Requirement
Go through the following data and transcribe exactly the stretch of lines from the one holding "The action policy" to the one holding "For grasping, the", both included.

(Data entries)
···

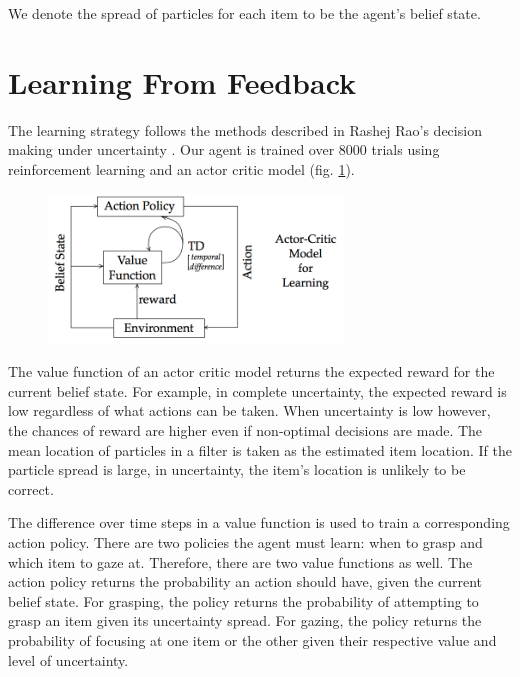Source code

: \documentclass[11]{article}
\begin{document}
We denote the spread of particles for each item to be the agent's belief state. 

\section{Learning From Feedback}
The learning strategy follows the methods described in Rashej Rao's decision making under uncertainty \cite{rashejrao}.
Our agent is trained over 8000 trials using reinforcement learning and an actor critic model (fig. \ref{fig:actor-critic}). 
\begin{figure}[h]
	\centering
	\includegraphics[width=0.7\textwidth]{figures/actorcritic.png}
	\caption{}
	\label{fig:actor-critic}
\end{figure} 

The value function of an actor critic model returns the expected reward for the current belief state.
For example, in complete uncertainty, the expected reward is low regardless of what actions can be taken.
When uncertainty is low however, the chances of reward are higher even if non-optimal decisions are made.  
The mean location of particles in a filter is taken as the estimated item location.
If the particle spread is large, in uncertainty, the item's location is unlikely to be correct. 

The difference over time steps in a value function is used to train a corresponding action policy.
There are two policies the agent must learn: when to grasp and which item to gaze at.
Therefore, there are two value functions as well. 
The action policy returns the probability an action should have, given the current belief state.
For grasping, the policy returns the probability of attempting to grasp an item given its uncertainty spread.
For gazing, the policy returns the probability of focusing at one item or the other given their respective value and level of uncertainty.
\end{document}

···

Solution to the exercise
The action policy returns the probability an action should have, given the current belief state.
For grasping, the policy returns the probability of attempting to grasp an item given its uncertainty spread.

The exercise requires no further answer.